The five years project is a United States Agency for International Department (USAID) and Government joint project, which is being implemented by a consortium of non-profit organisations including ActionAid Ghana, SEND Ghana, West Africa Network for Peace-building (WANEP) and led by CARE International Ghana.

The project is being implemented across 28 districts in the Northern, Upper East and Upper West Regions.

The NGGA will seek to strengthen institutional capacity for effective co-ordination and integration of key actors in decentralised agricultural development under the “Feed the Future”, the US Government’s global hunger and food security initiative.
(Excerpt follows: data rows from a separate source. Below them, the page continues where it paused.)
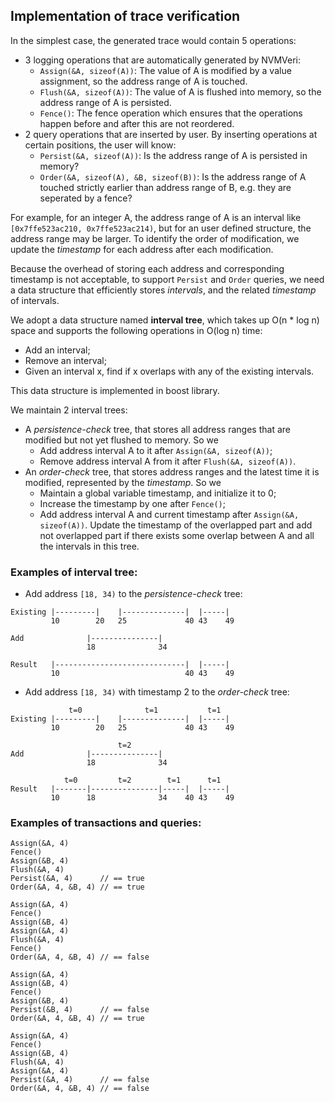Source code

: ## Implementation of trace verification

In the simplest case, the generated trace would contain 5 operations:
* 3 logging operations that are automatically generated by NVMVeri:
	* `Assign(&A, sizeof(A))`: The value of A is modified by a value assignment, so the address range of A is touched.
	* `Flush(&A, sizeof(A))`:	The value of A is flushed into memory, so the address range of A is persisted.
	* `Fence()`: The fence operation which ensures that the operations happen before and after this are not reordered.
* 2 query operations that are inserted by user. By inserting operations at certain positions, the user will know:
	* `Persist(&A, sizeof(A))`: Is the address range of A is persisted in memory?
	* `Order(&A, sizeof(A), &B, sizeof(B))`: Is the address range of A touched strictly earlier than address range of B, e.g. they are seperated by a fence?

For example, for an integer A, the address range of A is an interval like `[0x7ffe523ac210, 0x7ffe523ac214)`, but for an user defined structure, the address range may be larger. To identify the order of modification, we update the *timestamp* for each address after each modification.

Because the overhead of storing each address and corresponding timestamp is not acceptable, to support `Persist` and `Order` queries, we need a data structure that efficiently stores *intervals*, and the related *timestamp* of intervals.

We adopt a data structure named **interval tree**, which takes up O(n \* log n) space and supports the following operations in O(log n) time:
* Add an interval;
* Remove an interval;
* Given an interval x, find if x overlaps with any of the existing intervals.

This data structure is implemented in boost library.

We maintain 2 interval trees:
* A *persistence-check* tree, that stores all address ranges that are modified but not yet flushed to memory. So we
	* Add address interval A to it after `Assign(&A, sizeof(A))`;
	* Remove address interval A from it after `Flush(&A, sizeof(A))`.
* An *order-check* tree, that stores address ranges and the latest time it is modified, represented by the *timestamp*. So we
	* Maintain a global variable timestamp, and initialize it to 0;
	* Increase the timestamp by one after `Fence()`;
	* Add address interval A and current timestamp after `Assign(&A, sizeof(A))`. Update the timestamp of the overlapped part and add not overlapped part if there exists some overlap between A and all the intervals in this tree.
	
### Examples of interval tree:
* Add address `[18, 34)` to the *persistence-check* tree:
```
Existing |---------|    |--------------|  |-----|
         10        20   25             40 43    49
		 
Add              |---------------|
                 18              34
				 
Result   |-----------------------------|  |-----|
         10                            40 43    49
```

* Add address `[18, 34)` with timestamp 2 to the *order-check* tree:
```
             t=0              t=1           t=1
Existing |---------|    |--------------|  |-----|
         10        20   25             40 43    49

                        t=2
Add              |---------------|
                 18              34
	
            t=0         t=2        t=1      t=1 	
Result   |-------|---------------|-----|  |-----|
         10      18              34    40 43    49
```
### Examples of transactions and queries:
```
Assign(&A, 4)
Fence()
Assign(&B, 4)
Flush(&A, 4)
Persist(&A, 4)		// == true
Order(&A, 4, &B, 4)	// == true
```
```
Assign(&A, 4)
Fence()
Assign(&B, 4)
Assign(&A, 4)
Flush(&A, 4)
Fence()
Order(&A, 4, &B, 4)	// == false
```
```
Assign(&A, 4)
Assign(&B, 4)
Fence()
Assign(&B, 4)
Persist(&B, 4)		// == false
Order(&A, 4, &B, 4)	// == true
```
```
Assign(&A, 4)
Fence()
Assign(&B, 4)
Flush(&A, 4)
Assign(&A, 4)
Persist(&A, 4)		// == false
Order(&A, 4, &B, 4)	// == false
```
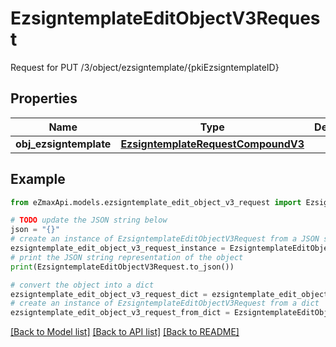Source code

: # EzsigntemplateEditObjectV3Request

Request for PUT /3/object/ezsigntemplate/{pkiEzsigntemplateID}

## Properties

Name | Type | Description | Notes
------------ | ------------- | ------------- | -------------
**obj_ezsigntemplate** | [**EzsigntemplateRequestCompoundV3**](EzsigntemplateRequestCompoundV3.md) |  | 

## Example

```python
from eZmaxApi.models.ezsigntemplate_edit_object_v3_request import EzsigntemplateEditObjectV3Request

# TODO update the JSON string below
json = "{}"
# create an instance of EzsigntemplateEditObjectV3Request from a JSON string
ezsigntemplate_edit_object_v3_request_instance = EzsigntemplateEditObjectV3Request.from_json(json)
# print the JSON string representation of the object
print(EzsigntemplateEditObjectV3Request.to_json())

# convert the object into a dict
ezsigntemplate_edit_object_v3_request_dict = ezsigntemplate_edit_object_v3_request_instance.to_dict()
# create an instance of EzsigntemplateEditObjectV3Request from a dict
ezsigntemplate_edit_object_v3_request_from_dict = EzsigntemplateEditObjectV3Request.from_dict(ezsigntemplate_edit_object_v3_request_dict)
```
[[Back to Model list]](../README.md#documentation-for-models) [[Back to API list]](../README.md#documentation-for-api-endpoints) [[Back to README]](../README.md)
It would also improve the enabling environment for community organisations and the private sector to participate in decentralisation and agricultural development as well as enhance the participation of women in local governance to increase their access to agricultural information and opportunities.

Additionally, the aim is to increase community dialogue and consensus building to prevent conflict and ensure sustainable development in agriculture.

NGGA Women in Agriculture Platforms

To be able to enhance women’s participation in local governance, there is the need for well-organised, strong, capable and well co-ordinated networks of women platforms to effectively articulate the issues of women in agriculture in order to create enabling space for them to actively participate in and influence decisions in the agricultural sector.

For this reason, USAID and its implementing partners in February inaugurated the Women in Agriculture Platforms across all 28 beneficiary districts.

Leaders of such platforms were brought together to form one regional platform in each of the three beneficiary regions.

The platforms are expected to serve as avenues for the women to receive capacity building training and co-ordinate their issues such that they would be able to actively participate in local governance with a stronger voice to ensure gender responsiveness of agricultural programmes and budgets for the improvement of their livelihoods.

Members of the platforms include crop and vegetable farmers; livestock and poultry farmers; agro processors; food and agro marketers; women from local non-governmental organisations; civil society organisations; queen mothers and other traditional authorities.

Madam Ruby Wuni, NGGA Women in Agriculture Co-ordinator said the challenges faced by women in agriculture explained the overall importance of the NGGA.

She said bringing women in agriculture across the 28 districts in Northern Ghana unto a common platform would give them a stronger voice that would enable them advocate their needs in agriculture.

Mr Chrys S. K. Pul, Governance and Advocacy Specialist, NGGA advised the platform members to work closely with the District Assembly and other stakeholders to ensure that the needs of women in agriculture are promoted.

Pognaa Rose Babai, Chairperson of the Upper West Regional Women in Agriculture Platform expressed the need for the platform to work with traditional rulers who own the land in order for them to see the need to release enough land for women farmers.

Empowering and investing in women, specifically in rural areas, will significantly increase agricultural productivity while reducing hunger and malnutrition in Ghana.

Women certainly have a greater role to play in the government’s bold agricultural policies such as the “Planting for food and jobs” and the “One village, one dam” among others if the policies are to succeed.

Therefore, empowering women to fully take up the challenge is the way to go for “A stitch on time saves nine”.